Uma vida disciplinada é fundamental para uma vida de sucesso. Mas, por que a disciplina é tão importante? E como ela nos permite construir cidadãos melhor preparados e maduros? De modo mais específico: Por que a disciplina é essencial para as crianças?[1] Quero apresentar cinco respostas a essas perguntas.

  1. A disciplina é parte da educação infantil

Inicialmente, a disciplina é parte da educação, e a educação na infância determina em grande medida o caráter do adulto. De modo que a disciplina não é um mero capricho dos pais ou professores, mas um componente inerente do processo educacional, e terá seus reflexos na vida jovem e adulta, conforme vemos na seguinte afirmação:

A disposição e os hábitos da juventude muito facilmente se manifestam na idade madura. Podeis curvar uma árvore nova em quase qualquer forma que desejardes, e se ela permanecer e crescer como a pusestes será uma árvore deformada, denunciando sempre o dano e o mau trato recebido de vossas mãos. Podeis, depois de anos de crescimento, procurar endireitá-la, mas todos os esforços se demonstrarão infrutíferos. Ela será sempre uma árvore torta. Tal é o caso com a mente das crianças. Estas devem ser cuidadosa e ternamente educadas na infância. Podem ser exercitadas na devida direção ou em direção errada, e em sua vida futura seguirão aquela em que foram dirigidas na juventude. Os hábitos então formados crescerão cada vez mais e cada vez mais se fortalecerão, e geralmente o mesmo ocorrerá na vida posterior, apenas se tornando sempre mais fortes.[2]

O processo disciplinar é difícil, e, portanto, pouco agradável, posto que em momentos se mostra-se contrário à natureza infantil que tende ao desejo de liberdade ilimitada. A citação a seguir esclarece essa ideia:

A negligência dos primeiros ensinos à criança e o consequente fortalecimento das más tendências, tornam sua educação posterior mais difícil e fazem com que a disciplina seja muito frequentemente uma operação penosa. Penosa deve ser para a natureza inferior, contrariando, como faz, aos desejos e inclinações naturais; mas tais penas devem-se perder de vista na perspectiva de uma maior alegria.[3]

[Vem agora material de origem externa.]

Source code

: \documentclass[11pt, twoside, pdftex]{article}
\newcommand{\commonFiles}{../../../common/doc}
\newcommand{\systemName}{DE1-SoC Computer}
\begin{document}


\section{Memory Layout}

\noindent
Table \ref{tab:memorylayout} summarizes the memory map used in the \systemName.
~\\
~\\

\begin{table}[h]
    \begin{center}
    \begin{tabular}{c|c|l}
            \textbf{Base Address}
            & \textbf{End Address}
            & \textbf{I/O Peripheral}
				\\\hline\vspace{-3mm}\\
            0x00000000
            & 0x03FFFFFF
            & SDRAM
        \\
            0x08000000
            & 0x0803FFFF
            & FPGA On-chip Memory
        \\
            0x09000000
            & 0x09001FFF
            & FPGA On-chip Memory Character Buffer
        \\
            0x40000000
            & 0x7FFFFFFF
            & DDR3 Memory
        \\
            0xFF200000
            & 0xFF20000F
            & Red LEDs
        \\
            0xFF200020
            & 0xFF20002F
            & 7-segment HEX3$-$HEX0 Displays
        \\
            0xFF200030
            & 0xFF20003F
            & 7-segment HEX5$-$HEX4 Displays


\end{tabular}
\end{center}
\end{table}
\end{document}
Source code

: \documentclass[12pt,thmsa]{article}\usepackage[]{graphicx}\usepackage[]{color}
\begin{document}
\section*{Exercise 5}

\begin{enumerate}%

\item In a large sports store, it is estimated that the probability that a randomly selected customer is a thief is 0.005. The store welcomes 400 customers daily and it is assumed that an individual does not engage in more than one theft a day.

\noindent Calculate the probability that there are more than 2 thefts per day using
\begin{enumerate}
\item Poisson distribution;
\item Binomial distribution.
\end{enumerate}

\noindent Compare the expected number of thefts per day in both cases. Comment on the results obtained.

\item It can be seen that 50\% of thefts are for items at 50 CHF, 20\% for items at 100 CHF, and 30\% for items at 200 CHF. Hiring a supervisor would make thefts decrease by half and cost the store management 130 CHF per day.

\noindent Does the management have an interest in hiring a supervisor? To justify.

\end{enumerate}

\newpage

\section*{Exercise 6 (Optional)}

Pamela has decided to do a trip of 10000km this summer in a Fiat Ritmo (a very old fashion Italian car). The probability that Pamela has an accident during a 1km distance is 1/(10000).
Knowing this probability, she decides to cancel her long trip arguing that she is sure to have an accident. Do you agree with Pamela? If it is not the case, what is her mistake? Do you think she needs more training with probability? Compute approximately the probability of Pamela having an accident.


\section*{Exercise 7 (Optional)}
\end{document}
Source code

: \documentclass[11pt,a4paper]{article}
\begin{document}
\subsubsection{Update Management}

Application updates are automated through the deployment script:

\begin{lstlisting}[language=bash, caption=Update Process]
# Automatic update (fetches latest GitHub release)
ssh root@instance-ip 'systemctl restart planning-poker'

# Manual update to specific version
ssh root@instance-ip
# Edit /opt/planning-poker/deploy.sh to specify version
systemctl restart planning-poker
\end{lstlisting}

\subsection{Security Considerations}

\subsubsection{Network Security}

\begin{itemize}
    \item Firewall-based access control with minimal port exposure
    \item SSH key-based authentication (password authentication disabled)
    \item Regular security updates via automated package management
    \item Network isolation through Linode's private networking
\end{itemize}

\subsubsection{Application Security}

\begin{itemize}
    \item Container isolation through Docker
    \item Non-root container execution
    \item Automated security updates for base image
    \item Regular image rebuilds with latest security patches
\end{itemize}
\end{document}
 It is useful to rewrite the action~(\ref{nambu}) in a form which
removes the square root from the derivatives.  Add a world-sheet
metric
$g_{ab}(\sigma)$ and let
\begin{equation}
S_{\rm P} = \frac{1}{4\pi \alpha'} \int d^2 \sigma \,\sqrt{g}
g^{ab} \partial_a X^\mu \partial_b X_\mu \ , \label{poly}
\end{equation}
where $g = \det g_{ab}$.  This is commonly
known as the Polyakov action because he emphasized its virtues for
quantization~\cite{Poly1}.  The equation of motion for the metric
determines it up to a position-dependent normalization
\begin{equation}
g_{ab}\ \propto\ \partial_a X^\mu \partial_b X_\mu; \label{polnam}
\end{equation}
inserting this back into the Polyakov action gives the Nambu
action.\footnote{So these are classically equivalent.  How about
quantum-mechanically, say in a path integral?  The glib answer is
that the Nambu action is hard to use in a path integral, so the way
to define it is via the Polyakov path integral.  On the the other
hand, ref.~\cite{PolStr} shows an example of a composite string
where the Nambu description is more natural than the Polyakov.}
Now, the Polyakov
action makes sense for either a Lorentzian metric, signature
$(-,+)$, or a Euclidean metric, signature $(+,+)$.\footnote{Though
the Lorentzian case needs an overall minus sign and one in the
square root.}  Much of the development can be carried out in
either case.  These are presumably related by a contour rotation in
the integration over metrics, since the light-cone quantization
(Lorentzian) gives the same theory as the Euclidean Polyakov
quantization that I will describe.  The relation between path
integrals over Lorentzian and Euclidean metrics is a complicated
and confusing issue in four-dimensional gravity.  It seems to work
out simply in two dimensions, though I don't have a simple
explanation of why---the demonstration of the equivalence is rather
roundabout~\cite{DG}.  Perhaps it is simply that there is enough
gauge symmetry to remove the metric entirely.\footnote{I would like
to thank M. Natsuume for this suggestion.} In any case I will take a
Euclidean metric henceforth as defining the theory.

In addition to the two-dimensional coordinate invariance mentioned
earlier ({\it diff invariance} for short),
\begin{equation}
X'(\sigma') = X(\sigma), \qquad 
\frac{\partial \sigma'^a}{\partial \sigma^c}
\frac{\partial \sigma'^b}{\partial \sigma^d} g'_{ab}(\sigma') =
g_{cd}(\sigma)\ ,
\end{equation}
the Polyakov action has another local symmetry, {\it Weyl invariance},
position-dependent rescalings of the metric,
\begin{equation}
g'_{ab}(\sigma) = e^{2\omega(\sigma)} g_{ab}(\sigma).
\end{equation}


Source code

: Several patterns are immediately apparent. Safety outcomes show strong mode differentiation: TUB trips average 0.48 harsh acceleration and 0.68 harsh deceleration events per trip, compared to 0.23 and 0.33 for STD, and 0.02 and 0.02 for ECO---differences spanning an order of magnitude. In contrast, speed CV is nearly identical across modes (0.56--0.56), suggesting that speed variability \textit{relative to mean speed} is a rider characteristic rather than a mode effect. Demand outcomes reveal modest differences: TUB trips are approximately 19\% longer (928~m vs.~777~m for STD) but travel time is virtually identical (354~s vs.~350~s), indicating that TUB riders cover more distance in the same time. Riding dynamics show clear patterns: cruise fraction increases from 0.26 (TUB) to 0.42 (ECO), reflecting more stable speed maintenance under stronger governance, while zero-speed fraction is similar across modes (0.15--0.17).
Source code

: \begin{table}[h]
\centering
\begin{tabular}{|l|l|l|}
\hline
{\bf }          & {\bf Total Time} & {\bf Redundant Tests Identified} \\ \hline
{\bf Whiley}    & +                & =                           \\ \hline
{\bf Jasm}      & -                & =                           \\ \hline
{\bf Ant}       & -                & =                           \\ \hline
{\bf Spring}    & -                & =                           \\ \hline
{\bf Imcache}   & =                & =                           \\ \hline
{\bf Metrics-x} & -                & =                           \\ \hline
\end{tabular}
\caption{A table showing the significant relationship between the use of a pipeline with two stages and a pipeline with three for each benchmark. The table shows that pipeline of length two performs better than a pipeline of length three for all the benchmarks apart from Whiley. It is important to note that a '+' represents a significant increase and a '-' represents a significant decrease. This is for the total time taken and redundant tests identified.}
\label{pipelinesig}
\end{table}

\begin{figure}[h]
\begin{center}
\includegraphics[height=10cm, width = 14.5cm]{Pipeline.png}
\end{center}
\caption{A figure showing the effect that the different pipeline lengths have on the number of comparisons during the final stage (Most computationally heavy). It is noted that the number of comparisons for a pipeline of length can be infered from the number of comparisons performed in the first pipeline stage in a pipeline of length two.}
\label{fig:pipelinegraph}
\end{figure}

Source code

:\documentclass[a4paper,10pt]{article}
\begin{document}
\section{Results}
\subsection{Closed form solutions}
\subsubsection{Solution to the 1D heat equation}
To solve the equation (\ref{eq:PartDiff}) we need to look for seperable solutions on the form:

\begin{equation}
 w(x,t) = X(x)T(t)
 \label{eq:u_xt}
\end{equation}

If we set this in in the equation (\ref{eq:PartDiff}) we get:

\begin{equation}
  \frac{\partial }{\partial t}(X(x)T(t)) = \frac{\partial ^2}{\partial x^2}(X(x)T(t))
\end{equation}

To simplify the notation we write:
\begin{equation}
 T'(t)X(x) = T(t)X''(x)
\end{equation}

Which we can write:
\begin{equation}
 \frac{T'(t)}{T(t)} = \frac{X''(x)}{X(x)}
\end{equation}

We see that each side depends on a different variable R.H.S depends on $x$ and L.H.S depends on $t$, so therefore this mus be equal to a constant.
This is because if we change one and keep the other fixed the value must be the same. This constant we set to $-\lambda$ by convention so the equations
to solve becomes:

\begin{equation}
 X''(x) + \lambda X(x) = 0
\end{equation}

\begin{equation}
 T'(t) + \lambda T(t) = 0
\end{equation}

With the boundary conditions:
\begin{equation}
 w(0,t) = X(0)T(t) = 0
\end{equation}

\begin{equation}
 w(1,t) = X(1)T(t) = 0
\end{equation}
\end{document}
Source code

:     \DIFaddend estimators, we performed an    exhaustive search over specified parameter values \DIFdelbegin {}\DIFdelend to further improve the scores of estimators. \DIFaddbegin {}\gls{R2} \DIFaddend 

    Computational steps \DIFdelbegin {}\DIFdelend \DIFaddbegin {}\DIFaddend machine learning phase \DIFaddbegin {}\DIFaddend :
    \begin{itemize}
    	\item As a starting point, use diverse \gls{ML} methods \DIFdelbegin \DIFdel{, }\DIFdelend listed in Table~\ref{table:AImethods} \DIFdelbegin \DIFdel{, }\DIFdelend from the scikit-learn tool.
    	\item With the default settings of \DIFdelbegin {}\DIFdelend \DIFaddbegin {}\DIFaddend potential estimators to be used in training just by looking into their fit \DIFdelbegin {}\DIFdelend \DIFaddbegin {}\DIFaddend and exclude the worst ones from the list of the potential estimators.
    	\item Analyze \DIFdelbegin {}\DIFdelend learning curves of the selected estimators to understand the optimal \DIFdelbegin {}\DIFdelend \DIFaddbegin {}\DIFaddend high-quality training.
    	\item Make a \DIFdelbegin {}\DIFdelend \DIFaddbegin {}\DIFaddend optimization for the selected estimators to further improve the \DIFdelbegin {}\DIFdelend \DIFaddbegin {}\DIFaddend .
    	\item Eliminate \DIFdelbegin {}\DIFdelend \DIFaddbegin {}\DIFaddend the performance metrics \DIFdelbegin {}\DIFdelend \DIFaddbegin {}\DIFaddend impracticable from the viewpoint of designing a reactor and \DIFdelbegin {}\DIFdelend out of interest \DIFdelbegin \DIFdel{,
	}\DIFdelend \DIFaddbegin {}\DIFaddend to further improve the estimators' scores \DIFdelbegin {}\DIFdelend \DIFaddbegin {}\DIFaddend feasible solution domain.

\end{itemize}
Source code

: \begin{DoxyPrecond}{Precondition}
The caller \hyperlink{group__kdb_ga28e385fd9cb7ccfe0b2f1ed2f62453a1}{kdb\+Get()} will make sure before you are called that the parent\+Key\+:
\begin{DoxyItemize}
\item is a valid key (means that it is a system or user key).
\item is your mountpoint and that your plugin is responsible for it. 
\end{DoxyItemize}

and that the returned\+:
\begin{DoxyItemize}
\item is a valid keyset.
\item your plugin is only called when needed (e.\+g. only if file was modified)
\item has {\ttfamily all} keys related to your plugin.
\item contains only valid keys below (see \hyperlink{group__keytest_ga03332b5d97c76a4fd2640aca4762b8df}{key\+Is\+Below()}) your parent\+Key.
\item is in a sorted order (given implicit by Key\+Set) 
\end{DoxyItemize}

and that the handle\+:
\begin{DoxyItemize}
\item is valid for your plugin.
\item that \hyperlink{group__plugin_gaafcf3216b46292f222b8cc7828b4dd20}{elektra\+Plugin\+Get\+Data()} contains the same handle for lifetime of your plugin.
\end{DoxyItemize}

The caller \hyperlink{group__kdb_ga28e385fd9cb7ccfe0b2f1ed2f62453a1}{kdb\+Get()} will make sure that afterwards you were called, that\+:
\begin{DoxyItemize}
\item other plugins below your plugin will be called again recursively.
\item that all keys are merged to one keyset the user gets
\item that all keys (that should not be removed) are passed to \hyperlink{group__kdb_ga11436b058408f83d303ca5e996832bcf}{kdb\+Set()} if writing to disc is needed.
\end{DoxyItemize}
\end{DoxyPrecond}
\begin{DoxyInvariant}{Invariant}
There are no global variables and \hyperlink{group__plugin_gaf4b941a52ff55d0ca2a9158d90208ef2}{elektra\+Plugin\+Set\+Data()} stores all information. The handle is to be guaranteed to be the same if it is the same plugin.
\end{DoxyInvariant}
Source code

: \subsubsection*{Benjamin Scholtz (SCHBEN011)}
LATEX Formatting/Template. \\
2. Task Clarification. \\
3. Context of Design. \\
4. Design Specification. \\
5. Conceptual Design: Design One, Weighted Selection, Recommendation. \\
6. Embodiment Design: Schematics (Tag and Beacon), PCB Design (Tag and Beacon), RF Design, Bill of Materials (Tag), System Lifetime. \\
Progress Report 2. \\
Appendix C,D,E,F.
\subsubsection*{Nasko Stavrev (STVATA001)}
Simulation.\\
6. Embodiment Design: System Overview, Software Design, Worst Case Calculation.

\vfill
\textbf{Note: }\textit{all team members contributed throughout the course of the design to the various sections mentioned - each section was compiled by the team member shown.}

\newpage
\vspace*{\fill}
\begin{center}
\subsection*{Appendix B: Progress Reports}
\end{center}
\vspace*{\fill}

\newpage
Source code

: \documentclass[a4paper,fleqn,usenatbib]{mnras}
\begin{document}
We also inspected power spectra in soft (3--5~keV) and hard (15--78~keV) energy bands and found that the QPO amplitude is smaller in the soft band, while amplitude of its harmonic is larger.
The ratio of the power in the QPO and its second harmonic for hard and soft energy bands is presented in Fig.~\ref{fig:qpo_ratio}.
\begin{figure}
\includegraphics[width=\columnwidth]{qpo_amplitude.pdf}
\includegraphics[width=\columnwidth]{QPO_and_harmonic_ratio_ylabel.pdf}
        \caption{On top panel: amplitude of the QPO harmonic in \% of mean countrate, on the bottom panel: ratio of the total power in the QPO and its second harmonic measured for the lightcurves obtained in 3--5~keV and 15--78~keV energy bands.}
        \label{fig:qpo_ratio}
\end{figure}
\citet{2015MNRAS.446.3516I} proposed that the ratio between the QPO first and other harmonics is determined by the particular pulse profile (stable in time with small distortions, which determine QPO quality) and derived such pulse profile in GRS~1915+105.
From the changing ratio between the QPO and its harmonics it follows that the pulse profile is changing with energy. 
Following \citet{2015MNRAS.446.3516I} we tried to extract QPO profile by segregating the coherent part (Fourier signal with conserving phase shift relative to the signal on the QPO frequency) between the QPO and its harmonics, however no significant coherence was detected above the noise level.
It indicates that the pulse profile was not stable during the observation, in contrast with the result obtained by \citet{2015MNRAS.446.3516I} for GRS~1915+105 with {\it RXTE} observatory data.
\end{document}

Balter e Shreve afirmam que, embora algumas décadas atrás a educação infantil fosse negligenciada, com os avanços possibilitados pela psicanálise ficou mais claro que as experiências da primeira infância desempenham “um papel significativo e profundo nas relações adultas. Portanto, o temperamento, a idade, as necessidades e o desenvolvimento de uma criança deveriam ser levados em conta durante sua educação”.[4]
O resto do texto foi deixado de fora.